On their way, those youngsters go through standard classwork to learn the ins and outs of history, mathematics, science and much more. Schools are also teaching them good health and physical education.
But at one local school, the students are also learning how to keep their financial condition in good shape.
To check out this educational addition, several members of Carter County’s legislative delegations to Nashville and Washington took time after Friday’s Carter County Legislative Breakfast at the Tennessee College of Applied Technology Elizabethton to make a short trip up the Stoney Creek Highway to Unaka High School for a ribbon cutting ceremony for a branch bank.
This isn’t a branch bank for teachers to deposit their paychecks, although that was the very reason the sponsoring Northeast Community Credit Union was founded. It’s a student-staffed branch of the credit union, designed to familiarize students with the proper way to handle money and to provide hands-on learning experiences.
It’s just the second one east of Nashville in Tennessee.
U.S. Rep Phil Roe told the students there’s a real need to learn the skills of safeguarding earnings.
He said student loans are easy to get now, but that doesn’t mean they should be overused. He said many students have debt of $100,000 or $200,000 because of student loans. Young people may not be able to purchase a home because of their debt load, Roe told them.

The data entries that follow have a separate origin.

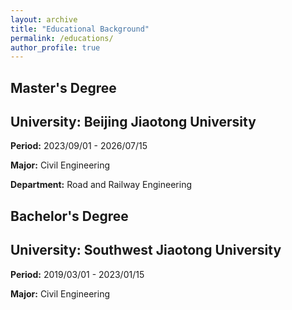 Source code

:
 ```yaml
---
layout: archive
title: "Educational Background"
permalink: /educations/
author_profile: true
---
```



<html lang="en">
<head>
    <meta charset="UTF-8">
    <meta name="viewport" content="width=device-width, initial-scale=1.0">
    <title>Educational Background</title>
    <link rel="stylesheet" href="styles.css">
</head>
<body>
    <div class="container">
        <h2>Master's Degree</h2>
        <div class="education">
            <h2>University: Beijing Jiaotong University</h2>
            <p><strong>Period:</strong> 2023/09/01 - 2026/07/15</p>
            <p><strong>Major:</strong> Civil Engineering</p>
            <p><strong>Department:</strong> Road and Railway Engineering</p>
        </div>
     <div class="">
        <h2>Bachelor's Degree</h2>
        <div class="education">
            <h2>University: Southwest Jiaotong University</h2>
            <p><strong>Period:</strong> 2019/03/01 - 2023/01/15</p>
            <p><strong>Major:</strong> Civil Engineering</p>
        </div>
    </div>
</body>
</html>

Roe also told the students that when they receive a credit card application in the mail, the best thing to do is throw it in the trash.
The branch will be open two days a week for two hours each of those days.
While the branch is designed to teach financial literacy to high schoolers, the state has also been working to promote financial literacy in the elementary grades, thanks to Tennessee Treasurer David Lillard and Elizbethton East Side Elementary teacher Christy Malone through a statewide online financial literacy program.